DIRECTIONS ▸
From the entries below, gather every line containing the string "interested".

Segment Start: GIVEN RECORDS

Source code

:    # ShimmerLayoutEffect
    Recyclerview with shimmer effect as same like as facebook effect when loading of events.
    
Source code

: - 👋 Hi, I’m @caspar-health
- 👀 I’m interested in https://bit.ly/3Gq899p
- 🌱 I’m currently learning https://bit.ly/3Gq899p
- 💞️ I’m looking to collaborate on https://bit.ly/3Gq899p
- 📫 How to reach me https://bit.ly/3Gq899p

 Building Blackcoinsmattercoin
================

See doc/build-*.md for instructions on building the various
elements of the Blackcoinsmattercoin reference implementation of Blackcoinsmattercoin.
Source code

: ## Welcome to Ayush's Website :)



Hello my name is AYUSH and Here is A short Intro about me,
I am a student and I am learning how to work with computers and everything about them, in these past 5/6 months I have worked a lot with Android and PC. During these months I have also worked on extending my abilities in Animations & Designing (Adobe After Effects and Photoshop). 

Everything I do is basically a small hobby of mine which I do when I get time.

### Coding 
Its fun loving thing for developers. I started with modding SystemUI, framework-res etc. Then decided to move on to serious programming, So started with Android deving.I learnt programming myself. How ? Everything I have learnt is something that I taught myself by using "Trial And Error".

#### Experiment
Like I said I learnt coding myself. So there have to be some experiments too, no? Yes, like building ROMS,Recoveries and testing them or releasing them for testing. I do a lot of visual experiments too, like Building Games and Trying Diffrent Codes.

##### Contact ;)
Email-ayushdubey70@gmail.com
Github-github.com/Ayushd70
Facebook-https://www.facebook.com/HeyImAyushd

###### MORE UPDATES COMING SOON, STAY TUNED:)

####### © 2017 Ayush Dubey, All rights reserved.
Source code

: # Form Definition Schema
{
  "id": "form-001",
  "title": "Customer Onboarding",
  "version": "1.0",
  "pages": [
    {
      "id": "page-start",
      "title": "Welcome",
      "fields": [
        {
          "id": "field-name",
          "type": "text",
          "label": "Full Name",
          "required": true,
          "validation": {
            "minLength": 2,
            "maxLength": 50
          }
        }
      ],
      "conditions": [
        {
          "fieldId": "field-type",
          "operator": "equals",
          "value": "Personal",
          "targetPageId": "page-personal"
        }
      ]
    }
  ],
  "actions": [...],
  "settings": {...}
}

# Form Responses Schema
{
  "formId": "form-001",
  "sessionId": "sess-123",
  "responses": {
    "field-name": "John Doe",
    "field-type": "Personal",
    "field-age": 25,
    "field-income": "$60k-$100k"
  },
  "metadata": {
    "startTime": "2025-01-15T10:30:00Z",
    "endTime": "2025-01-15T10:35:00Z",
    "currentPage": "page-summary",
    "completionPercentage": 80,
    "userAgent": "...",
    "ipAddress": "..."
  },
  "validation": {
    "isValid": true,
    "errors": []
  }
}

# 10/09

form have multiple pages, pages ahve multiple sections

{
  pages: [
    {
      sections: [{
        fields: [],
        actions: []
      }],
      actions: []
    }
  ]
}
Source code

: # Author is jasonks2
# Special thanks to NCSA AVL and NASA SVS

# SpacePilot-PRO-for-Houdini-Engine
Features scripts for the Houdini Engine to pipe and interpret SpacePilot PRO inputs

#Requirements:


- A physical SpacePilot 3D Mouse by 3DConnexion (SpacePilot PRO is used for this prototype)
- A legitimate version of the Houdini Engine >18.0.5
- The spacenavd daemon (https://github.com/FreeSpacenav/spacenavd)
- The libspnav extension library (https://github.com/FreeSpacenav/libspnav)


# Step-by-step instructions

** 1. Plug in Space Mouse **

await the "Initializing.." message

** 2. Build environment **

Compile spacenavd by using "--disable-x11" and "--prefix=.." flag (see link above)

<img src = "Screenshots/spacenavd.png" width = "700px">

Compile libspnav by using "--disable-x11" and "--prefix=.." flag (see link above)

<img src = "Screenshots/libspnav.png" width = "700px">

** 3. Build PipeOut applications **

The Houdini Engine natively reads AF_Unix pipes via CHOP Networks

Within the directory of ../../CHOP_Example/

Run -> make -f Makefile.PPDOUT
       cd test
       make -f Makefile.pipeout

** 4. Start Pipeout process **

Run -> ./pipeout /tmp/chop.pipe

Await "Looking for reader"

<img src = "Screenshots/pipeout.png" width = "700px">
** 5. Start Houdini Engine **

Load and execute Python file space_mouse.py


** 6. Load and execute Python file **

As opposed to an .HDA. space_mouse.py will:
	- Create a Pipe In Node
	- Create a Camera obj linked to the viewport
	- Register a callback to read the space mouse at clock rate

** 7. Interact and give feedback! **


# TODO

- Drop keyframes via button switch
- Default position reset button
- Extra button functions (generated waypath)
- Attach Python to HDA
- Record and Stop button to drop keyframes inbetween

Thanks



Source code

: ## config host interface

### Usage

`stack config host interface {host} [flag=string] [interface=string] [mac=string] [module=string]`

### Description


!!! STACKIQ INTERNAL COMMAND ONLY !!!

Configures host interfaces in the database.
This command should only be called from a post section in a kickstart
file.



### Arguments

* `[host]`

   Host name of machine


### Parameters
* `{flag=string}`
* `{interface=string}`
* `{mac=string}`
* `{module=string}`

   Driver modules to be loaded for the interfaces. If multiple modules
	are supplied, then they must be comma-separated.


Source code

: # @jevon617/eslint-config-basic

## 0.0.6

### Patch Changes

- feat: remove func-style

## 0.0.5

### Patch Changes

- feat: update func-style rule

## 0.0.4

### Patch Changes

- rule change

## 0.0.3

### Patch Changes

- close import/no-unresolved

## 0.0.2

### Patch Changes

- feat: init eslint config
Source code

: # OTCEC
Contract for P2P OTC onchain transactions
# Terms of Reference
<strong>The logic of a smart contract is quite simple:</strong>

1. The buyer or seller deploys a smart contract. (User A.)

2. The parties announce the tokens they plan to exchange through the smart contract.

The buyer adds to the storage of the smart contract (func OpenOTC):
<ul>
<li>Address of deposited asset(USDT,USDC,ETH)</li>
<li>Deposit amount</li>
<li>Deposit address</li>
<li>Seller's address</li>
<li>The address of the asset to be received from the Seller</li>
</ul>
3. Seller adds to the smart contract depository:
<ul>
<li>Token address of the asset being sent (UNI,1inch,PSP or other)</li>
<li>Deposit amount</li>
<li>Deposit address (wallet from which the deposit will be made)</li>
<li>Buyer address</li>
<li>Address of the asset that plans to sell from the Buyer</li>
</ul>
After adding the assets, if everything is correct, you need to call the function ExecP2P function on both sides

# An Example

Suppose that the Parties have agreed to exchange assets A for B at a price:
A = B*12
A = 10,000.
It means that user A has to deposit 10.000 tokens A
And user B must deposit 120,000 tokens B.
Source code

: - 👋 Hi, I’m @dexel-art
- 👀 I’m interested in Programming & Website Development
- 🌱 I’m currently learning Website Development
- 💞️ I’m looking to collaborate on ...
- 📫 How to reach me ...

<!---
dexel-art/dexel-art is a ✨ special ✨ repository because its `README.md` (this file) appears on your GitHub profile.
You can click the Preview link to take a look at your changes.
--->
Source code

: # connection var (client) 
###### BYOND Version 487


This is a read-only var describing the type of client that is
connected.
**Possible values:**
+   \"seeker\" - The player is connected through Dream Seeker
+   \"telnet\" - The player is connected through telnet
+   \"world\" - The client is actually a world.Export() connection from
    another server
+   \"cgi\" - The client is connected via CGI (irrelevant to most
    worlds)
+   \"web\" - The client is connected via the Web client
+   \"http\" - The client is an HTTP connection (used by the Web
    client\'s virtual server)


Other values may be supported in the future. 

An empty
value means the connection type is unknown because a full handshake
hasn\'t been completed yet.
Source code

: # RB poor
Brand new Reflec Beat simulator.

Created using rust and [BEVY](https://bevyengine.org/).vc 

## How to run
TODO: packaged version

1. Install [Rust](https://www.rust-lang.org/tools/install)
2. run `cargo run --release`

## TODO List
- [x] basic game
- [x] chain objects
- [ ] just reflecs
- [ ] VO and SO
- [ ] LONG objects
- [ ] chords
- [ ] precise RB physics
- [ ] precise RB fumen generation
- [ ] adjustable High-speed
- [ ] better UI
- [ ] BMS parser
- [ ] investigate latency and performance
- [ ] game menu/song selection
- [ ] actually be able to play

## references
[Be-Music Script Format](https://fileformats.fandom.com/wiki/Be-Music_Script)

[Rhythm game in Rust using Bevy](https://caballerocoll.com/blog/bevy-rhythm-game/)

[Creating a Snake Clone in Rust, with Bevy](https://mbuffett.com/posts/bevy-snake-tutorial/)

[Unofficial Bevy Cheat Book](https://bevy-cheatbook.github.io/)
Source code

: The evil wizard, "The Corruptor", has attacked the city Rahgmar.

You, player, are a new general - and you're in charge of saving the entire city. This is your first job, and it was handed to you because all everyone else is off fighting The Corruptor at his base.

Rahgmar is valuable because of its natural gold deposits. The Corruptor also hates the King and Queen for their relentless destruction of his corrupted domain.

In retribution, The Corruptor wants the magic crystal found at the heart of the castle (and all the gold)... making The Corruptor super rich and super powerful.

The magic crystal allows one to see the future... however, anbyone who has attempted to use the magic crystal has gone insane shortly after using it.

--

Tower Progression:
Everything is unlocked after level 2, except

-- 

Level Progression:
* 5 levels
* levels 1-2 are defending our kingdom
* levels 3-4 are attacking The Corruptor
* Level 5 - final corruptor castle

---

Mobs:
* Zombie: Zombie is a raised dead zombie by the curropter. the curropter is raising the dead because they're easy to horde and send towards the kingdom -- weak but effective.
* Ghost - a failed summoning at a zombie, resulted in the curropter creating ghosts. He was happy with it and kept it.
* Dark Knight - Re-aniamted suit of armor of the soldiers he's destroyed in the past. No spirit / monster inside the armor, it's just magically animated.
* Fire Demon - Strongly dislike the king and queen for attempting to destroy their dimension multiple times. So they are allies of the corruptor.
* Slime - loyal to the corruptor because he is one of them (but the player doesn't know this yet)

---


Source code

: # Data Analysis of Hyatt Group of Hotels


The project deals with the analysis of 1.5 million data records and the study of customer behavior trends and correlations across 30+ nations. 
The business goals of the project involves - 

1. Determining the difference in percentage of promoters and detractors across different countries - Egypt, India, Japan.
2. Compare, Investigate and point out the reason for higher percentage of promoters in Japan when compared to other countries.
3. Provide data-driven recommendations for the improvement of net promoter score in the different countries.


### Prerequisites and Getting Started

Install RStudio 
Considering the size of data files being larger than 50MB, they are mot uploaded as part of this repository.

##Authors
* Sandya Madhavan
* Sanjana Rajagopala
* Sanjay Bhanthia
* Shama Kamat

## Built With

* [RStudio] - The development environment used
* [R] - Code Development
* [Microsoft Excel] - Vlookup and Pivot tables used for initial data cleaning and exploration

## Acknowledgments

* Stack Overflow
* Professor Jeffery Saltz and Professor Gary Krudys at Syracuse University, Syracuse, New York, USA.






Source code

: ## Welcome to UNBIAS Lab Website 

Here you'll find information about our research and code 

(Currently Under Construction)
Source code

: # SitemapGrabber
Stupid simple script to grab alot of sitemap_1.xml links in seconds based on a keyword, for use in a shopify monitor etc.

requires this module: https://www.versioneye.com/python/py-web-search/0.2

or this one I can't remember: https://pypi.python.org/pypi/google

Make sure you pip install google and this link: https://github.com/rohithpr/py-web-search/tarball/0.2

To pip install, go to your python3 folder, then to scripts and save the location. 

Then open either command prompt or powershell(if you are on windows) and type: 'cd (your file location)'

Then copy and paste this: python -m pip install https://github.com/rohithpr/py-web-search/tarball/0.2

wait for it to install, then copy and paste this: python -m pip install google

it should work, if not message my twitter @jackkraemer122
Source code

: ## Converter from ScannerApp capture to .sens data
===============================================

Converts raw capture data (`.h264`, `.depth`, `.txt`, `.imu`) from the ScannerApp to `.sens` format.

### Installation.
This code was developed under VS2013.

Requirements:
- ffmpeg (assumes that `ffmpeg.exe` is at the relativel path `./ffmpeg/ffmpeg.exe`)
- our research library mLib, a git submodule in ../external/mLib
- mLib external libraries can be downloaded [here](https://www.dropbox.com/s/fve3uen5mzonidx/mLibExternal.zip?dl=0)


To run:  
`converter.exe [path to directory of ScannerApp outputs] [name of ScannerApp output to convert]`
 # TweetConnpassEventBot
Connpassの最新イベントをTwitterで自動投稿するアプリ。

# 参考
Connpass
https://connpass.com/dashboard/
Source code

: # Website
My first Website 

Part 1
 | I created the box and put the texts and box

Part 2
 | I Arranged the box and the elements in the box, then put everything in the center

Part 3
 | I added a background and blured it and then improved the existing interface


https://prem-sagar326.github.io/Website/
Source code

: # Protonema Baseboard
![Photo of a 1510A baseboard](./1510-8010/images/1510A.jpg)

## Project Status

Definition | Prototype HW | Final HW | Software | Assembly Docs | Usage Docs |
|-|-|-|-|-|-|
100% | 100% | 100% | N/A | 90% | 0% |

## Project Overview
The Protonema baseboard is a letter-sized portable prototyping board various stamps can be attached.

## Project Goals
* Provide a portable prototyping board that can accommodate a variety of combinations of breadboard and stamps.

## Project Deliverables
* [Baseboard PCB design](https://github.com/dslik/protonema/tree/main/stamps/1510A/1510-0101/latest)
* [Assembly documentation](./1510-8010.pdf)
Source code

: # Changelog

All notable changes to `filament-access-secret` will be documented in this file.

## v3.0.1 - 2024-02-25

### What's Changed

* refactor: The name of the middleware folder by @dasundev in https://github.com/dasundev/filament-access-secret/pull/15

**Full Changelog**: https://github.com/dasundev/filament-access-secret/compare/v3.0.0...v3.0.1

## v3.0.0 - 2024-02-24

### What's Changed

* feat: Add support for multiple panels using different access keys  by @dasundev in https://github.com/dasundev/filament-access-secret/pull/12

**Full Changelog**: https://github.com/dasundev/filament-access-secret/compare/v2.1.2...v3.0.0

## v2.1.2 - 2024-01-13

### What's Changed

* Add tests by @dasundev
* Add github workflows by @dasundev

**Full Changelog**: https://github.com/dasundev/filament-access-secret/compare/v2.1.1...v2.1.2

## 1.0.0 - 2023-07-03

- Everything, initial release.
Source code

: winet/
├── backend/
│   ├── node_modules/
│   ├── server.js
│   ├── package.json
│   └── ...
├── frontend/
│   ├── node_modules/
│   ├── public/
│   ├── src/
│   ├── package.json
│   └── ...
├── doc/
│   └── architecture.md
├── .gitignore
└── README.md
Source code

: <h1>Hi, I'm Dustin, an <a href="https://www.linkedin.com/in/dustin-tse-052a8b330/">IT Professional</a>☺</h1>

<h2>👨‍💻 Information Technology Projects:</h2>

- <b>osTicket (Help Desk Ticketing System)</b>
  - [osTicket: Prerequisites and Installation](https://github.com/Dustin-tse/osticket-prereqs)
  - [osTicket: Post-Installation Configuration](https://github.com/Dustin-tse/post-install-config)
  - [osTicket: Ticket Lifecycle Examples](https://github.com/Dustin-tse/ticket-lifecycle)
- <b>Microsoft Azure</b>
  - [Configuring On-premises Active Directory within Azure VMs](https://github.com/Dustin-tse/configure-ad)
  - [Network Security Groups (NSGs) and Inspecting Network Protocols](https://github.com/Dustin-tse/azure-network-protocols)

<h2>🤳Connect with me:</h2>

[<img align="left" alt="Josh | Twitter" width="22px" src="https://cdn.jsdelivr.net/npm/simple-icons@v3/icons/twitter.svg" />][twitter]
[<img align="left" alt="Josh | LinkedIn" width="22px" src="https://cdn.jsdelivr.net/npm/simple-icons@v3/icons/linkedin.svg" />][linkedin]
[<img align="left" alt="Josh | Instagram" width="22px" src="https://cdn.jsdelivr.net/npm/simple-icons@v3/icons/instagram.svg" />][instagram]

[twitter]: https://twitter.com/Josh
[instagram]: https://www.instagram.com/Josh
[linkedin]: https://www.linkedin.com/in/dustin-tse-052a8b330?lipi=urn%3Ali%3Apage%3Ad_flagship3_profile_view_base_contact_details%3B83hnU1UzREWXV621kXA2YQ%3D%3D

Segment End: GIVEN RECORDS

RESPONSE TO THE TASK ▸
- 👀 I’m interested in https://bit.ly/3Gq899p
- 👀 I’m interested in Programming & Website Development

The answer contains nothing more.